2c - Granian (Alternative HTTP Server)¶
MCP Gateway supports two HTTP servers: - Gunicorn + Uvicorn (default) - Battle-tested, mature, excellent stability - Granian (alternative) - Rust-based, native HTTP/2, lower memory
Usage¶
# Local development
make serve # Gunicorn + Uvicorn (default)
make serve-granian # Granian (alternative)
make serve-granian-http2 # Granian with HTTP/2 + TLS
# Container with Gunicorn (default)
make container-run
make container-run-gunicorn-ssl
# Container with Granian (alternative)
make container-run-granian
make container-run-granian-ssl
# Docker Compose (default uses Gunicorn)
docker compose up
Switching HTTP Servers¶
The HTTP_SERVER environment variable controls which server to use:
# Docker/Podman - use Gunicorn (default)
docker run mcpgateway/mcpgateway
# Docker/Podman - use Granian
docker run -e HTTP_SERVER=granian mcpgateway/mcpgateway
# Docker Compose - set in environment section
environment:
- HTTP_SERVER=gunicorn # default
# - HTTP_SERVER=granian # alternative
Configuration¶
| Variable | Default | Description |
|---|---|---|
GRANIAN_WORKERS | auto (CPU cores, max 16) | Worker processes |
GRANIAN_RUNTIME_MODE | auto (mt if >8 workers) | Runtime mode: mt (multi-threaded), st (single-threaded) |
GRANIAN_RUNTIME_THREADS | 1 | Runtime threads per worker |
GRANIAN_BLOCKING_THREADS | 1 | Blocking threads per worker |
GRANIAN_HTTP | auto | HTTP version: auto, 1, 2 |
GRANIAN_LOOP | uvloop | Event loop: uvloop, asyncio, rloop |
GRANIAN_TASK_IMPL | auto | Task implementation: asyncio (Python 3.12+), rust (older) |
GRANIAN_HTTP1_PIPELINE_FLUSH | true | Aggregate HTTP/1 flushes for pipelined responses |
GRANIAN_HTTP1_BUFFER_SIZE | 524288 | HTTP/1 buffer size (512KB) |
GRANIAN_BACKLOG | 2048 | Connection backlog for high concurrency |
GRANIAN_BACKPRESSURE | 512 | Max concurrent requests per worker |
GRANIAN_RESPAWN_FAILED | true | Auto-restart failed workers |
GRANIAN_DEV_MODE | false | Enable hot reload |
DISABLE_ACCESS_LOG | true | Disable access logging for performance |
TEMPLATES_AUTO_RELOAD | false | Disable Jinja2 template auto-reload for production |
Performance tuning profiles:
# High-throughput (fewer workers, more threads per worker)
GRANIAN_WORKERS=4 GRANIAN_RUNTIME_THREADS=4 make serve
# High-concurrency (more workers, max backpressure)
GRANIAN_WORKERS=16 GRANIAN_BACKPRESSURE=1024 GRANIAN_BACKLOG=4096 make serve
# Memory-constrained (fewer workers)
GRANIAN_WORKERS=2 make serve
# Force HTTP/1 only (avoids HTTP/2 overhead)
GRANIAN_HTTP=1 make serve
Notes: - On Python 3.12+, the Rust task implementation is unavailable; asyncio is used automatically - uvloop provides best performance on Linux/macOS - Increase GRANIAN_BACKLOG and GRANIAN_BACKPRESSURE for high-concurrency workloads
Backpressure for Overload Protection¶
Granian's native backpressure prevents unbounded request queuing during overload.
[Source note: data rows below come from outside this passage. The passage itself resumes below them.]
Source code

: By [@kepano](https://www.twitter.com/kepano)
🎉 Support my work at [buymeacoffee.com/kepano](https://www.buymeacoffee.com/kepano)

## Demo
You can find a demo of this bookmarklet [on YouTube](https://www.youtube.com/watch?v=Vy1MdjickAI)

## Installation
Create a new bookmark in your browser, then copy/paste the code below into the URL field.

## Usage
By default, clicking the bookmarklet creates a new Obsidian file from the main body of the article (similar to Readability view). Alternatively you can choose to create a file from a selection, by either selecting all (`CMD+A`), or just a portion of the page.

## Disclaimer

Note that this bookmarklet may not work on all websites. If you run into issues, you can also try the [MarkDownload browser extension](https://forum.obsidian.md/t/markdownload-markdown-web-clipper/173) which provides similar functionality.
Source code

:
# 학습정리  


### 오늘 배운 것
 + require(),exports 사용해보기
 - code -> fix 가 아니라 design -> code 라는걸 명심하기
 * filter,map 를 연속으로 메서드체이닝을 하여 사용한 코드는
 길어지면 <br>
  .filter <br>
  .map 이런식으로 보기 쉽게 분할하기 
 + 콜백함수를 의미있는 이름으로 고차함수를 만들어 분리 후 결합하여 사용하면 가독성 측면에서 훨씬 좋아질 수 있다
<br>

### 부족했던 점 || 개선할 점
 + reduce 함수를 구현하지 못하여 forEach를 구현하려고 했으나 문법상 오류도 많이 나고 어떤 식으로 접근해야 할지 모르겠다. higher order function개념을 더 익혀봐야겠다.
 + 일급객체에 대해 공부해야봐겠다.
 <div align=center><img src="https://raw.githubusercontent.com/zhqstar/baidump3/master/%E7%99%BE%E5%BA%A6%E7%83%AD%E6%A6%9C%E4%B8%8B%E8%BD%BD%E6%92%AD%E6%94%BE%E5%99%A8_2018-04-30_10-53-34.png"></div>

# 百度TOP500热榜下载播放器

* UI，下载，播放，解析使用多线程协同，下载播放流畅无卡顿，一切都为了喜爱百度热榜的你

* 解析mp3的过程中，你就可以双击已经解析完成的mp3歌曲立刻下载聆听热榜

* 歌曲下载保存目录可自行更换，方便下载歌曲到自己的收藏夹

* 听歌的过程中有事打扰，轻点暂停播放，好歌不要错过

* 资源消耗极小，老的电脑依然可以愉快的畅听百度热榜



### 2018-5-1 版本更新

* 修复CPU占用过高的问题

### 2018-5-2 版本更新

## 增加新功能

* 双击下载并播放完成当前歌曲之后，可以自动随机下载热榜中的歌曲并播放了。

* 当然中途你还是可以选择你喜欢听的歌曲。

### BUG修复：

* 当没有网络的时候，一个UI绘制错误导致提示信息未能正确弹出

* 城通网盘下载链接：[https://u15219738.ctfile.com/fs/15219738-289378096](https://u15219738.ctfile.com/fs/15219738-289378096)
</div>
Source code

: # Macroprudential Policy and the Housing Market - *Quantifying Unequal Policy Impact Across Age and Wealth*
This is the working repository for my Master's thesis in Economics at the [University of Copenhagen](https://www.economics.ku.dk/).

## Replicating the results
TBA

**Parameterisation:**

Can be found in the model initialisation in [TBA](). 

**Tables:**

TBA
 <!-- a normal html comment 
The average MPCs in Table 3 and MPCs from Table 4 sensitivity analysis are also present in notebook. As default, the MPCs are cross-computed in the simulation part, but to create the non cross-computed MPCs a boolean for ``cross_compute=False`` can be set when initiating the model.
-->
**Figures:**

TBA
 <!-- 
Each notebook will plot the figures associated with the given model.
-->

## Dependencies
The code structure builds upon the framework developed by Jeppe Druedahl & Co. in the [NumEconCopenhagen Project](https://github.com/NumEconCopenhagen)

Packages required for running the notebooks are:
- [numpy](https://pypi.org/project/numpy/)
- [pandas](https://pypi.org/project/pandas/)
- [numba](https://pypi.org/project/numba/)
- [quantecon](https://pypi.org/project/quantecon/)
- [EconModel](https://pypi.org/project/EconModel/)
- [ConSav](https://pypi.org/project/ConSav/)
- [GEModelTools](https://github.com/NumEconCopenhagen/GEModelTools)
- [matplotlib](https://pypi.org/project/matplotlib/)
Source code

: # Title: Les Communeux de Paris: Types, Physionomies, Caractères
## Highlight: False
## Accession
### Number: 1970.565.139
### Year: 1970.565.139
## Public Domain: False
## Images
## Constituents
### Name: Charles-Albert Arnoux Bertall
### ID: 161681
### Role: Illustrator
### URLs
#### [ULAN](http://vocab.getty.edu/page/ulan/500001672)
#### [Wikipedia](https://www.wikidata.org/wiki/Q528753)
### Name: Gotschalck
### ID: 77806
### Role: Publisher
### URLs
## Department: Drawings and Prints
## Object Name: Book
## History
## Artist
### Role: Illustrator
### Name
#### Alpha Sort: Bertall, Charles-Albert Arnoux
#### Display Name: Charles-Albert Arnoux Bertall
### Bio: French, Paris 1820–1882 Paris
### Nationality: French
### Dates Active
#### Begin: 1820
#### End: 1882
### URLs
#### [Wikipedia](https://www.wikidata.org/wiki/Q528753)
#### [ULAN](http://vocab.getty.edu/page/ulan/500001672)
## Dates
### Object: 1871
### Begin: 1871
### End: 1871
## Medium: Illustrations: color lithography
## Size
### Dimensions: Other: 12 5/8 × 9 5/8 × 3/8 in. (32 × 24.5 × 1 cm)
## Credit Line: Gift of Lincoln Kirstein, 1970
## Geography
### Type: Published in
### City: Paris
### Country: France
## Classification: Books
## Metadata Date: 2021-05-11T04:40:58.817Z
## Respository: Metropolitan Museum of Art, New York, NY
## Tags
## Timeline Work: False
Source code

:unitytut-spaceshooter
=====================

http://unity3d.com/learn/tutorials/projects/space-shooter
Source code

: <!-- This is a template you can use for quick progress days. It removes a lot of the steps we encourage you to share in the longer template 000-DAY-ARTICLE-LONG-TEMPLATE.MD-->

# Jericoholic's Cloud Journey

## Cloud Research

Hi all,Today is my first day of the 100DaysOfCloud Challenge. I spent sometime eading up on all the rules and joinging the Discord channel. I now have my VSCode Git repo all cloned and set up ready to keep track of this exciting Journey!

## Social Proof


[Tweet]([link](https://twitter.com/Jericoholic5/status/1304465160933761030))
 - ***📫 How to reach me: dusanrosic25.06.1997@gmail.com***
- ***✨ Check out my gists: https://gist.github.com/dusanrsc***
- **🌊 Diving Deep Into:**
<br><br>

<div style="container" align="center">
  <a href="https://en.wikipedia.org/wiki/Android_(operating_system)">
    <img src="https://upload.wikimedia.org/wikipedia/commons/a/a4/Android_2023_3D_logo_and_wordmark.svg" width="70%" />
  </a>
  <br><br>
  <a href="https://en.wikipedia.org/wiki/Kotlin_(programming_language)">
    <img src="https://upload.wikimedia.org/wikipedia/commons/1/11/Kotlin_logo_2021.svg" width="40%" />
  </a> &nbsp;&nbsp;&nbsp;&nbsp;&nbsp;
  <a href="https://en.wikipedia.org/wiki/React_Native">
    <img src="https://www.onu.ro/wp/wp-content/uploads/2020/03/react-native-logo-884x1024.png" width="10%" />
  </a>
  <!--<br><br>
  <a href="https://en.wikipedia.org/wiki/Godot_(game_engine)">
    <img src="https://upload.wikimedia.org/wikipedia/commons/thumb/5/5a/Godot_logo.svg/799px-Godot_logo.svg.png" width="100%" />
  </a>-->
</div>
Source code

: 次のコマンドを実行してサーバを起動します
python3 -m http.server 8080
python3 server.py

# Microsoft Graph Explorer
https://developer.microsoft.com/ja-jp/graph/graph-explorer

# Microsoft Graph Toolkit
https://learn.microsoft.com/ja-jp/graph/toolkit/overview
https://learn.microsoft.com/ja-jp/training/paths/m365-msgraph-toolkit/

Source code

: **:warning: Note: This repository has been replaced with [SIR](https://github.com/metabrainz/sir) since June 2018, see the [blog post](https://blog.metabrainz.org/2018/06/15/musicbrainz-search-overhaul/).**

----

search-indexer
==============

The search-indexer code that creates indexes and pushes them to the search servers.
When the server reaches capacity, excess requests receive immediate 503 responses instead of waiting in a queue (which can cause memory exhaustion or cascading timeouts).
How it works:
Incoming Request
│
▼
┌──────────────────────────────────┐
│ Granian Worker (1 of N) │
│ │
│ current_requests < BACKPRESSURE?│
│ │ │
│ ├── YES → Process request │
│ │ │
│ └── NO → Immediate 503 │
│ (no queuing) │
└──────────────────────────────────┘
Capacity calculation:
Total capacity = GRANIAN_WORKERS × GRANIAN_BACKPRESSURE
Example with recommended settings:
Workers: 16
Backpressure: 64
Total: 16 × 64 = 1024 concurrent requests
Requests 1-1024: Processed normally
Request 1025+: Immediate 503 Service Unavailable
Recommended production settings:
# docker-compose.yml or Kubernetes
environment:
- HTTP_SERVER=granian
- GRANIAN_WORKERS=16
- GRANIAN_BACKLOG=4096 # OS socket queue for pending connections
- GRANIAN_BACKPRESSURE=64 # Per-worker limit (16×64=1024 total)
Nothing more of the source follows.